The Last Love Note(30)



His spoon hovers in mid air.

‘The tea? What’s that? Some sort of millennial slang you’ve appropriated?’ He knows exactly what I’m asking. He’s just refusing to engage.

I push my bowl of soup aside. ‘Can’t you just play along, if only to take my mind off Cam for a few minutes?’ Setting Hugh up, like some off-camera, real-life love project, could be exactly the distraction I need. ‘I know people,’ I tell him. ‘In case you’re looking for . . . you know.’

I don’t mean sex! I sound like my boss’s pimp.

‘I mean in case you’re looking for a love story,’ I clarify. ‘Like I have with Cam.’

The comparison slips out before I can edit it and rips me straight back into a world of pain. I imagine Cam, right now, being fed brain first into a CT machine, even more frightened than I am about what’s happening to him—

‘She’d have to be all-in,’ Hugh says steadily. ‘I want that “two of us against the world” thing. She needs to be funny. Unpretentious. What you see is what you get . . .’

He checks he’s got my attention back. ‘I’m telling you this purely because I know you’re feeling sick about Cam right now and want to be distracted, okay? Not as permission to go rogue and start matchmaking.’

I sit up straight. ‘Do I seem like the kind of person to go rogue?’

‘Yes, frankly.’

I pretend to look offended. And think of Grace. She’s funny. And also recently single, now she’s turfed Max.

‘I want someone caring,’ he continues. ‘Generous.’

Check. Check.

‘Do you want kids?’ I ask bluntly. Because if he doesn’t, Grace is a ‘no’.

He looks more uncomfortable than I did in the job interview. ‘With the right person,’ he says. ‘That would be wonderful.’

Hugh and Grace and their future babies are as happy in my head as I am bereft, on my own, with my two. I’ve never been so envious of two people in all my life.

‘You look like you’ve seen a ghost, Kate,’ he says. ‘You all right?’

No. I’m not. It’s hard to explain why, but I feel like I’ve lost my husband and my best friend and my boss, all in one fell swoop.

My phone rings.

‘Kate? I’m Doctor Wilson. I’m a registrar in the neurology department, just taking a look at your husband’s preliminary test results. Are you still in the area? I’d like to speak with you.’

This is the call. Our lives are about to implode. I look at Hugh, watching me, concerned, and I have to restrain my hand from moving itself across the table to grasp his.

‘I’m coming now,’ I tell the doctor.





14





Cam is in the bed, looking as concerned as I feel. Doctor Wilson drags an extra chair into the cubicle and asks me to sit down.

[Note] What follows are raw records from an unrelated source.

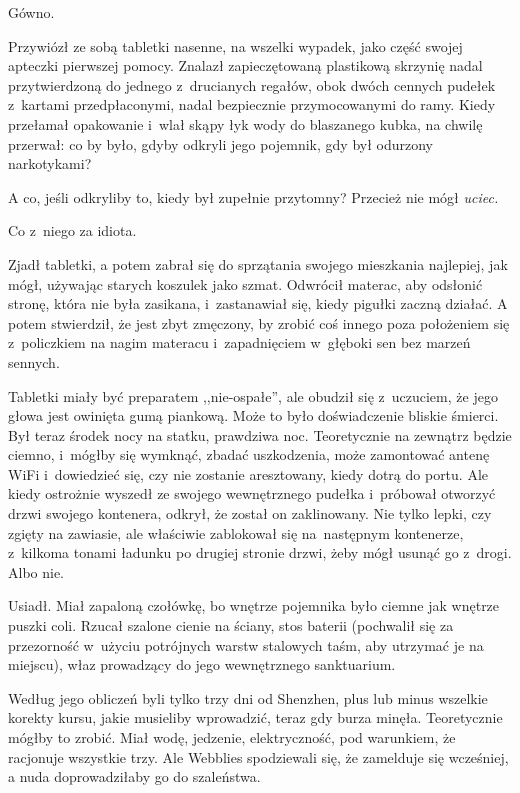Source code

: \documentclass[oneside,polish,11pt,rmheadings]{mwbk}
\begin{document}
Gówno. 

Przywiózł ze sobą tabletki nasenne, na wszelki wypadek, jako część swojej apteczki pierwszej pomocy. Znalazł zapieczętowaną plastikową skrzynię nadal przytwierdzoną do jednego z~drucianych regałów, obok dwóch cennych pudełek z~kartami przedpłaconymi, nadal bezpiecznie przymocowanymi do ramy. Kiedy przełamał opakowanie i~wlał skąpy łyk wody do blaszanego kubka, na chwilę przerwał: co by było, gdyby odkryli jego pojemnik, gdy był odurzony narkotykami?

A co, jeśli odkryliby to, kiedy był zupełnie przytomny? Przecież nie mógł \textit{uciec.}

Co z~niego za idiota.

Zjadł tabletki, a potem zabrał się do sprzątania swojego mieszkania najlepiej, jak mógł, używając starych koszulek jako szmat. Odwrócił materac, aby odsłonić stronę, która nie była zasikana, i~zastanawiał się, kiedy pigułki zaczną działać. A potem stwierdził, że jest zbyt zmęczony, by zrobić coś innego poza położeniem się z~policzkiem na nagim materacu i~zapadnięciem w~głęboki sen bez marzeń sennych.

Tabletki miały być preparatem ,,nie-ospałe'', ale obudził się z~uczuciem, że jego głowa jest owinięta gumą piankową. Może to było doświadczenie bliskie śmierci. Był teraz środek nocy na statku, prawdziwa noc. Teoretycznie na zewnątrz będzie ciemno, i~mógłby się wymknąć, zbadać uszkodzenia, może zamontować antenę WiFi i~dowiedzieć się, czy nie zostanie aresztowany, kiedy dotrą do portu. Ale kiedy ostrożnie wyszedł ze swojego wewnętrznego pudełka i~próbował otworzyć drzwi swojego kontenera, odkrył, że został on zaklinowany. Nie tylko lepki, czy zgięty na zawiasie, ale właściwie zablokował się na~następnym kontenerze, z~kilkoma tonami ładunku po drugiej stronie drzwi, żeby mógł usunąć go z~drogi. Albo nie.

Usiadł. Miał zapaloną czołówkę, bo wnętrze pojemnika było ciemne jak wnętrze puszki coli. Rzucał szalone cienie na ściany, stos baterii (pochwalił się za przezorność w~użyciu potrójnych warstw stalowych taśm, aby utrzymać je na miejscu), właz prowadzący do jego wewnętrznego sanktuarium.

Według jego obliczeń byli tylko trzy dni od Shenzhen, plus lub minus wszelkie korekty kursu, jakie musieliby wprowadzić, teraz gdy burza minęła. Teoretycznie mógłby to zrobić. Miał wodę, jedzenie, elektryczność, pod warunkiem, że racjonuje wszystkie trzy. Ale Webblies spodziewali się, że zamelduje się wcześniej, a nuda doprowadziłaby go do szaleństwa.
\end{document}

I do not want the kind of news that I can’t receive standing up. I take Cam’s hand nervously.

‘Okay. Now, as I understand it, you’ve presented here due to a car accident, with some concern that Cam may have hit his head. We’ve done a structural imaging scan and there’s no sign of trauma from the accident.’

‘As I thought,’ I say quietly.

‘But there are still a few unusual symptoms. Some cognitive difficulties, some confusion and memory issues. Is this something you’ve been noticing for a while?’

‘I just put it down to a busy life and stress,’ I say, feeling neglectful. ‘He’s so healthy.’

‘We’re going to need to do some more tests to find out what’s going on. To begin with, Cam, would you mind standing up and walking down the corridor and back?’

Cam gets off the bed and stands. He’s so tall. Those floppy, blond curls. That relaxed attitude that drew me towards him the second I saw him stride into that first lecture, smiling with his friends. He’d been unaware of the hold he had over me from that very first second, long before he passed that first note.

He walks down the corridor and back. Nothing out of the ordinary as far as I can tell. Surely there can’t be anything seriously wrong when someone looks as good as he does now.

Doctor Wilson performs a couple of tests on his reflexes and muscle coordination. He passes with flying colours. She asks about nutrition and alcohol use and scribbles notes on Cam’s file.

‘I’d like you to draw a clock face with all the numbers correctly positioned,’ she says. ‘And please show the time as ten past two.’

He flashes me a confident grin and does as she asks.

‘Now, Cam. I’m going to ask you to remember three items,’ she says. ‘Table, shoe and Richmond Street. Got that?’

Cam winks at me. ‘Table, shoe, Richmond Street.’

‘Great. Now, what day is it today?’

‘Monday the eighth.’

Relief floods through me.

‘What’s your wife’s name?’

‘Kate.’

‘Name and ages of your children?’

‘Charlie, he’s one. And Kate is pregnant, just a few weeks along. We had the ultrasound earlier.’

I feel like giving him a standing ovation. I’ve never been so proud! It must have been a bump to the head, surely? Can’t we call it a day?